Humphries also said APD Urban is leaving the relocation team, which also includes the Community Foundation for Greater Atlanta, the Atlanta Volunteer Lawyers Foundation, and Open Doors Atlanta. Several renters and activists said they hope that will fix the convoluted rent payment process, wherein APD Urban was ultimately responsible for making the payments on behalf of the tenants to their multiple landlords.
APD Urban did not respond to Atlanta Civic Circle’s requests for comment about why residents’ rent payments have been late or why the organization is leaving the Forest Cove resettlement team.
But Frank Fernandez, the Community Foundation’s executive director, said in an email, “It’s pretty straightforward: APD Urban was happy to support the work during the relocation phase, but this next phase—which is focused on helping [Forest Cove] residents to get stabilized in their new homes/situations—is better suited for nonprofits focused on case management, wraparound services, etc.”
APD Urban will still play a role in revitalizing Thomasville Heights, the neighborhood where Forest Cove is located, Fernandez added, so the consultancy will keep “working with residents to finalize the neighborhood plan they want to see adopted for their community.”
The city plans to build new housing on publicly owned land in the area to help ex-Forest Cove tenants return to their neighborhood if they want.
What happens when leases expire?
One lingering question is what will happen to the ex-Forest Cove tenants when their new one-year leases expire near the end of 2023. “We don’t even know where we’re going to be after this year,” said a former Forest Cove resident, Sharon North, on Tuesday.
The relocation team isn’t sure, either. The $9.1 million of federal pandemic relief money the city committed to relocating and paying rent for the 190-plus households extracted from the condemned complex is meant to keep people housed for a year, while property owner Millennia Housing Management tries to rehabilitate the dilapidated complex, which is rife with mold from sewage leaks, rotting flooring, and other issues.

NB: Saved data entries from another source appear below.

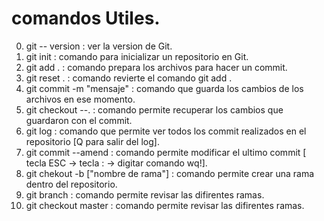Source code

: # comandos Utiles.
0. git -- version             : ver la version de Git.
1. git init                   : comando para inicializar un repositorio en Git.
2. git add .                  : comando prepara los archivos para hacer un commit.
3. git reset .                : comando revierte el comando git add .
4. git commit -m "mensaje"    : comando que guarda los cambios de los archivos en ese momento.
5. git checkout --.           : comando permite recuperar los cambios que guardaron con el commit.
6. git log                    : comando que permite ver todos los commit realizados en el repositorio [Q para salir del log].
7. git commit --amend         : comando permite modificar el ultimo commit [ tecla ESC ->  tecla : -> digitar comando wq!].
8. git chekout -b ["nombre de rama"] : comando permite crear una rama dentro del repositorio.
9. git branch                        : comando permite revisar las difirentes ramas.
10. git checkout master                      : comando permite revisar las difirentes ramas.

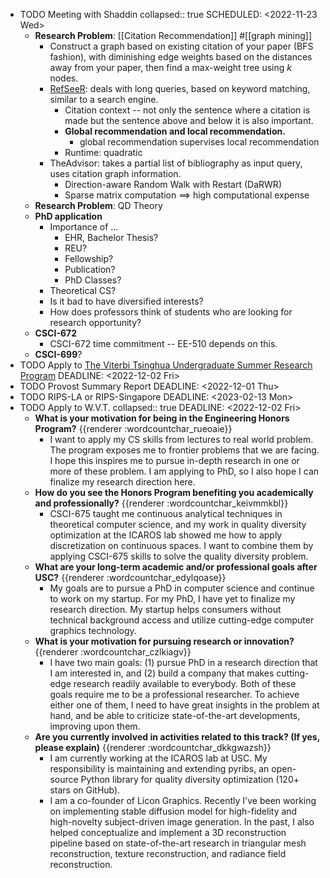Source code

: - TODO Meeting with Shaddin
  collapsed:: true
  SCHEDULED: <2022-11-23 Wed>
	- **Research Problem**: [[Citation Recommendation]] #[[graph mining]]
		- Construct a graph based on existing citation of your paper (BFS fashion), with diminishing edge weights based on the distances away from your paper, then find a max-weight tree using $k$ nodes.
		- [RefSeeR](https://clgiles.ist.psu.edu/pubs/JCDL2014-refseer.pdf): deals with long queries, based on keyword matching, similar to a search engine.
			- Citation context -- not only the sentence where a citation is made but the sentence above and below it is also important.
			- **Global recommendation and local recommendation.**
				- global recommendation supervises local recommendation
			- Runtime: quadratic
		- TheAdvisor: takes a partial list of bibliography as input query, uses citation graph information.
			- Direction-aware Random Walk with Restart (DaRWR)
			- Sparse matrix computation $\implies$ high computational expense
	- **Research Problem**: QD Theory
	- **PhD application**
		- Importance of ...
			- EHR, Bachelor Thesis?
			- REU?
			- Fellowship?
			- Publication?
			- PhD Classes?
		- Theoretical CS?
		- Is it bad to have diversified interests?
		- How does professors think of students who are looking for research opportunity?
	- **CSCI-672**
		- CSCI-672 time commitment -- EE-510 depends on this.
	- **CSCI-699**?
- TODO Apply to [The Viterbi Tsinghua Undergraduate Summer Research Program](https://studenttravelabroad.usc.edu/index.cfm?FuseAction=Programs.ViewProgramAngular&id=10063)
  DEADLINE: <2022-12-02 Fri>
- TODO Provost Summary Report
  DEADLINE: <2022-12-01 Thu>
- TODO RIPS-LA or RIPS-Singapore
  DEADLINE: <2023-02-13 Mon>
- TODO Apply to W.V.T.
  collapsed:: true
  DEADLINE: <2022-12-02 Fri>
	- **What is your motivation for being in the Engineering Honors Program?** {{renderer :wordcountchar_rueoaie}}
		- I want to apply my CS skills from lectures to real world problem. The program exposes me to frontier problems that we are facing. I hope this inspires me to pursue in-depth research in one or more of these problem. I am applying to PhD, so I also hope I can finalize my research direction here.
	- **How do you see the Honors Program benefiting you academically and professionally?** {{renderer :wordcountchar_keivmmkbl}}
		- CSCI-675 taught me continuous analytical techniques in theoretical computer science, and my work in quality diversity optimization at the ICAROS lab showed me how to apply discretization on continuous spaces. I want to combine them by applying CSCI-675 skills to solve the quality diversity problem.
	- **What are your long-term academic and/or professional goals after USC?** {{renderer :wordcountchar_edylqoase}}
		- My goals are to pursue a PhD in computer science and continue to work on my startup. For my PhD, I have yet to finalize my research direction. My startup helps consumers without technical background access and utilize cutting-edge computer graphics technology.
	- **What is your motivation for pursuing research or innovation?** {{renderer :wordcountchar_czlkiagv}}
		- I have two main goals: (1) pursue PhD in a research direction that I am interested in, and (2) build a company that makes cutting-edge research readily available to everybody. Both of these goals require me to be a professional researcher. To achieve either one of them, I need to have great insights in the problem at hand, and be able to criticize state-of-the-art developments, improving upon them.
	- **Are you currently involved in activities related to this track? (If yes, please explain)** {{renderer :wordcountchar_dkkgwazsh}}
		- I am currently working at the ICAROS lab at USC. My responsibility is maintaining and extending pyribs, an open-source Python library for quality diversity optimization (120+ stars on GitHub).
		- I am a co-founder of Licon Graphics. Recently I've been working on implementing stable diffusion model for high-fidelity and high-novelty subject-driven image generation. In the past, I also helped conceptualize and implement a 3D reconstruction pipeline based on state-of-the-art research in triangular mesh reconstruction, texture reconstruction, and radiance field reconstruction.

Millennia has applied for tax credits from the Georgia Department of Community Affairs (DCA) to help finance Forest Cove’s restoration, but the state agency rejected an earlier application over a year ago, citing the condemnation order issued by an Atlanta judge in December 2021.
Humphries, with the mayor’s office, said DCA will decide whether to award Millennia the tax break in the next few weeks.

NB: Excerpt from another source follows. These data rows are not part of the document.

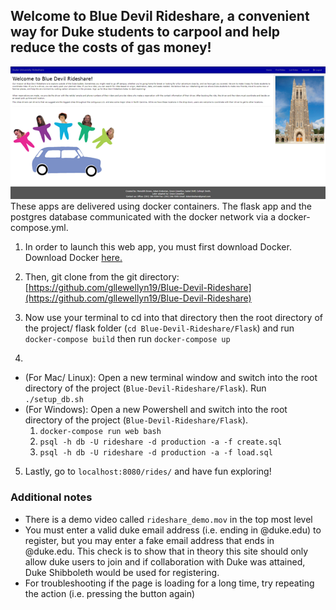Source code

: ## Welcome to Blue Devil Rideshare, a convenient way for Duke students to carpool and help reduce the costs of gas money! 
![Screenshot home page](home_page.png)
These apps are delivered using docker containers. The flask app and the postgres database communicated with the docker network via a docker-compose.yml.

1. In order to launch this web app, you must first download Docker. Download Docker [here.](https://www.docker.com/get-started)

2. Then, git clone from the git directory: [https://github.com/gllewellyn19/Blue-Devil-Rideshare](https://github.com/gllewellyn19/Blue-Devil-Rideshare)

3. Now use your terminal to cd into that directory then the root directory of the project/ flask folder (`cd Blue-Devil-Rideshare/Flask`) and run `docker-compose build` then run `docker-compose up`

4. 
* (For Mac/ Linux): Open a new terminal window and switch into the root directory of the project (`Blue-Devil-Rideshare/Flask`). Run `./setup_db.sh` 
* (For Windows): Open a new Powershell and switch into the root directory of the project (`Blue-Devil-Rideshare/Flask`). 
	1. `docker-compose run web bash`
	2. `psql -h db -U rideshare -d production -a -f create.sql`
	3. `psql -h db -U rideshare -d production -a -f load.sql`

5. Lastly, go to `localhost:8080/rides/` and have fun exploring!


### Additional notes
* There is a demo video called `rideshare_demo.mov` in the top most level
* You must enter a valid duke email address (i.e. ending in @duke.edu) to register, but you may enter a fake email address that ends in @duke.edu. This check is to show that in theory this site should only allow duke users to join and if collaboration with Duke was attained, Duke Shibboleth would be used for registering. 
* For troubleshooting if the page is loading for a long time, try repeating the action (i.e. pressing the button again)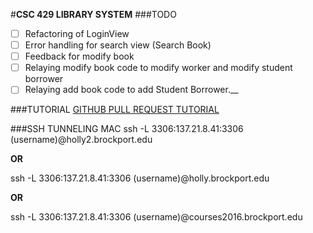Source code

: #**CSC 429 LIBRARY SYSTEM**
###TODO
- [ ] Refactoring of LoginView
- [ ] Error handling for search view (Search Book)
- [ ] Feedback for modify book 
- [ ] Relaying modify book code to modify worker and modify student borrower
- [ ] Relaying add book code to add Student Borrower.__

###TUTORIAL
[GITHUB PULL REQUEST TUTORIAL](https://www.youtube.com/watch?v=oFYyTZwMyAg)

###SSH TUNNELING MAC
ssh -L 3306:137.21.8.41:3306 (username)@holly2.brockport.edu

**OR** 

ssh -L 3306:137.21.8.41:3306 (username)@holly.brockport.edu

**OR**

ssh -L 3306:137.21.8.41:3306 (username)@courses2016.brockport.edu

Millennia’s appeal of the condemnation also goes to a hearing in March, he said, so a lot is still up in the air for the people who’d hoped that finally leaving Forest Cove was the end of their worries.
Councilmember Winston said Millennia has been effectively sidelined during the relocation process, waiting on DCA’s decision. “There’s no love lost,” he said, since many onetime Forest Cove tenants view the property owner, which managed the complex for several years before buying it in 2021 from Global Ministries Foundation, as a main source of their struggles.
“Because of all that, we can’t yet talk about what next year might look like for everyone,” Humphries said, adding that the new hotline should help the residents get their immediate housing problems taken care of in the meantime.
Foluke Nunn, another organizer with the American Friends Service Committee, which has been closely monitoring the relocation process, said Tuesday’s spontaneous meeting with Humphries, Baktiari, and Winston after the committee meeting gave her hope for the former Forest Cove renters.
The overarching promise she heard from city leaders: Better communication with tenants and their advocates.
“I walked in frustrated; I walked in tired; I walked in fed up with the fact that the emails I would send would continuously go unacknowledged,” Nunn said. “I’m happy with how we were received by the council. It was clear they were paying attention to the residents and their stories.”
“I’m grateful for today, but I hope we can keep this energy going,” she said.